═════ Data under study

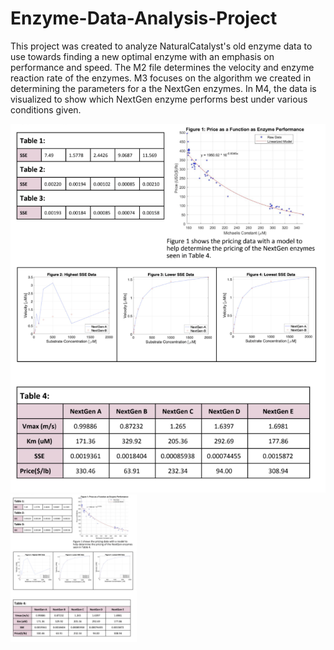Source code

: # Enzyme-Data-Analysis-Project
This project was created to analyze NaturalCatalyst's old enzyme data to use towards finding a new optimal enzyme with an emphasis on performance and speed. The M2 file determines the velocity and enzyme reaction rate of the enzymes. M3 focuses on the algorithm we created in determining the parameters for a the NextGen enzymes. In M4, the data is visualized to show which NextGen enzyme performs best under various conditions given. 

![Alt text](https://github.com/JustinaChano04/Enzyme-Data-Analysis-Project/blob/master/Dashboard.png "Optional title")
<img src="Dashboard.png" width="40%">
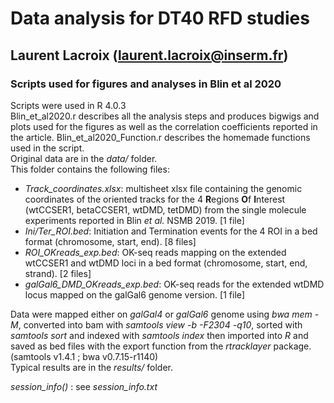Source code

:

# Data analysis for DT40 RFD studies
## Laurent Lacroix (laurent.lacroix@inserm.fr)


### Scripts used for figures and analyses in Blin et al 2020

Scripts were used in R 4.0.3  
Blin_et_al2020.r describes all the analysis steps and produces bigwigs and plots used for the figures as well as the correlation coefficients reported in the article. 
Blin_et_al2020_Function.r describes the homemade functions used in the script.  
Original data are in the *data/* folder.  
This folder contains the following files:  
- *Track_coordinates.xlsx*: multisheet xlsx file containing the genomic coordinates of the oriented tracks for the 4 **R**egions **O**f **I**nterest (wtCCSER1, betaCCSER1, wtDMD, tetDMD) from the single molecule experiments reported in Blin *et al.* NSMB 2019. [1 file]  
- *Ini/Ter_ROI.bed*: Initiation and Termination events for the 4 ROI in a bed format (chromosome, start, end). [8 files]  
- *ROI_OKreads_exp.bed*: OK-seq reads mapping on the extended wtCCSER1 and wtDMD loci in a bed format (chromosome, start, end, strand). [2 files]  
- *galGal6_DMD_OKreads_exp.bed*: OK-seq reads for the extended wtDMD locus mapped on the galGal6 genome version. [1 file]  

Data were mapped either on *galGal4* or *galGal6* genome using *bwa mem -M*, converted into bam with *samtools view -b -F2304 -q10*, sorted with *samtools sort* and indexed with *samtools index* then imported into *R* and saved as bed files with the export function from the *rtracklayer* package.  
(samtools v1.4.1 ; bwa v0.7.15-r1140)  
Typical results are in the *results/* folder.  

*session_info()* : see *session_info.txt*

══════════

Exercise description:
Using the data above, write out every line exactly, leaving the images behind.

Exercise solution:
Source code

: # Enzyme-Data-Analysis-Project
This project was created to analyze NaturalCatalyst's old enzyme data to use towards finding a new optimal enzyme with an emphasis on performance and speed. The M2 file determines the velocity and enzyme reaction rate of the enzymes. M3 focuses on the algorithm we created in determining the parameters for a the NextGen enzymes. In M4, the data is visualized to show which NextGen enzyme performs best under various conditions given. 

![Alt text](https://github.com/JustinaChano04/Enzyme-Data-Analysis-Project/blob/master/Dashboard.png "Optional title")
<img src="Dashboard.png" width="40%">
Source code

:

# Data analysis for DT40 RFD studies
## Laurent Lacroix (laurent.lacroix@inserm.fr)


### Scripts used for figures and analyses in Blin et al 2020

Scripts were used in R 4.0.3  
Blin_et_al2020.r describes all the analysis steps and produces bigwigs and plots used for the figures as well as the correlation coefficients reported in the article. 
Blin_et_al2020_Function.r describes the homemade functions used in the script.  
Original data are in the *data/* folder.  
This folder contains the following files:  
- *Track_coordinates.xlsx*: multisheet xlsx file containing the genomic coordinates of the oriented tracks for the 4 **R**egions **O**f **I**nterest (wtCCSER1, betaCCSER1, wtDMD, tetDMD) from the single molecule experiments reported in Blin *et al.* NSMB 2019. [1 file]  
- *Ini/Ter_ROI.bed*: Initiation and Termination events for the 4 ROI in a bed format (chromosome, start, end). [8 files]  
- *ROI_OKreads_exp.bed*: OK-seq reads mapping on the extended wtCCSER1 and wtDMD loci in a bed format (chromosome, start, end, strand). [2 files]  
- *galGal6_DMD_OKreads_exp.bed*: OK-seq reads for the extended wtDMD locus mapped on the galGal6 genome version. [1 file]  

Data were mapped either on *galGal4* or *galGal6* genome using *bwa mem -M*, converted into bam with *samtools view -b -F2304 -q10*, sorted with *samtools sort* and indexed with *samtools index* then imported into *R* and saved as bed files with the export function from the *rtracklayer* package.  
(samtools v1.4.1 ; bwa v0.7.15-r1140)  
Typical results are in the *results/* folder.  

*session_info()* : see *session_info.txt*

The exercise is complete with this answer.